Learning Log - old WPBA programme

The Learning Log is your personal learning record. It’s used to collect evidence about your progress and share it with your supervisors and ARCP panel, as part of the Workplace Based Assessment component of the MRCGP exam.

How the Learning Log works

Maintaining your log is just as important as completing your formal assessments.

Entries you choose to ‘share’ can be read and commented on by your clinical or educational supervisor. These log entries will contribute to the evidence available to your supervisors and ARCP panels when they come to take a view on your capability progression.

Clinical experience groups

The RCGP curriculum has recently been updated. In the past learning logs needed to be linked to individual curriculum headings and to make it easier these have now been grouped into 9 clinical experience groups.  You can link your learning log entries to a maximum of 2 clinical experience groups if these are relevant.

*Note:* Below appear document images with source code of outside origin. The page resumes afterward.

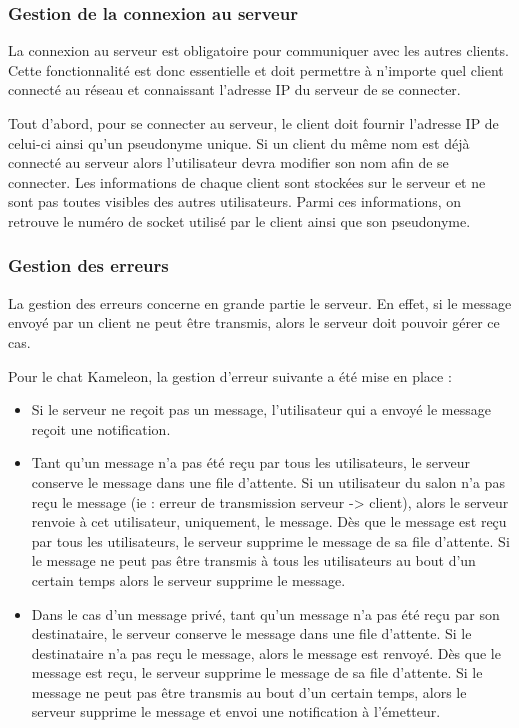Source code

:         \subsubsection{Gestion de la connexion au serveur}
            La connexion au serveur est obligatoire pour communiquer avec les autres clients. Cette fonctionnalité est donc essentielle et doit permettre à n'importe quel client connecté au réseau et connaissant l'adresse IP du serveur de se connecter.
            
            Tout d'abord, pour se connecter au serveur, le client doit fournir l'adresse IP de celui-ci ainsi qu'un pseudonyme unique. Si un client du même nom est déjà connecté au serveur alors l'utilisateur devra modifier son nom afin de se connecter. Les informations de chaque client sont stockées sur le serveur et ne sont pas toutes visibles des autres utilisateurs. Parmi ces informations, on retrouve le numéro de socket utilisé par le client ainsi que son pseudonyme.        
        
        \subsubsection{Gestion des erreurs}
            La gestion des erreurs concerne en grande partie le serveur. En effet, si le message envoyé par un client ne peut être transmis, alors le serveur doit pouvoir gérer ce cas. 
            
            Pour le chat Kameleon, la gestion d'erreur suivante a été mise en place :    
            \begin{itemize}
                \item Si le serveur ne reçoit pas un message, l'utilisateur qui a envoyé le message reçoit une notification.
                \item Tant qu'un message n'a pas été reçu par tous les utilisateurs, le serveur conserve le message dans une file d'attente. Si un utilisateur du salon n'a pas reçu le message (ie : erreur de transmission serveur -> client), alors le serveur renvoie à cet utilisateur, uniquement, le message. Dès que le message est reçu par tous les utilisateurs, le serveur supprime le message de sa file d'attente. Si le message ne peut pas être transmis à tous les utilisateurs au bout d'un certain temps alors le serveur supprime le message. 
                \item Dans le cas d'un message privé, tant qu'un message n'a pas été reçu par son destinataire, le serveur conserve le message dans une file d'attente. Si le destinataire n'a pas reçu le message, alors le message est renvoyé. Dès que le message est reçu, le serveur supprime le message de sa file d'attente. Si le message ne peut pas être transmis au bout d'un certain temps, alors le serveur supprime le message et envoi une notification à l'émetteur.
            \end{itemize}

Do not be put off from adding evidence into your learning log if none of the clinical experience groups apply as your entries can still be linked to the RCGP capabilities providing you have reflected on these within your entry.

The clinical experience groups are below:

  1. Infants, children and young people [under the age of 19yrs]
  2. Gender, reproductive and sexual health (including women’s, men’s, LGBTQ, gynae and breast)
  3. People with long-term conditions including cancer, multi-morbidity and disability
  4. Older adults including frailty and/or people at end of life
  5. Mental health (including addiction, alcohol and substance misuse)
  6. Urgent and unscheduled care
  7. People with health disadvantage and vulnerabilities (including veterans, mental capacity difficulties, safeguarding and those with communication difficulties/disability)
  8. Population Health and health promotion (including people with non-acute and/or non-chronic health problems)
  9. Clinical problems not linked to a specific clinical experience group

Evidence in the 13 capability areas

Your clinical or educational supervisor can only validate log entries against the capabilities if they are of sufficient quality.

Log entries should be reflective, demonstrating personal insight into how you are performing and learning from your everyday experiences. A good, reflective log entry will show:

  • some evidence of critical thinking and analysis, describing your own thought processes
  • some self-awareness, demonstrating openness and honesty about performance along with some consideration of your own feelings
  • some evidence of learning, appropriately describing what needs to be learned, why and how

You won’t be expected to produce perfect log entries from day one. But your educational supervisor will expect to see improvement in the quality of your Learning Log entries and insight as you progress.


Two documents have been produced jointly by the Academy of Medical Royal Colleges (AoMRC), the Conference of Postgraduate Medical Deans (COPMeD), the General Medical Council (GMC) and the Medical Schools Council (MSC). 

  1. The reflective practitioner guidance [PDF]
  2. Summary version of the reflective practitioner guidance [PDF]

Reflection is an important part of professional practice. By reflecting, doctors assess how well they are performing, as well as identifying their learning needs and enabling improvements to be made to their practice.

The guidance was developed following requests for clearer information on what is meant by reflection, and how those in training and engaging in revalidation should reflect as part of their practice. It has been developed with input from all four nations and is intended for use across the UK.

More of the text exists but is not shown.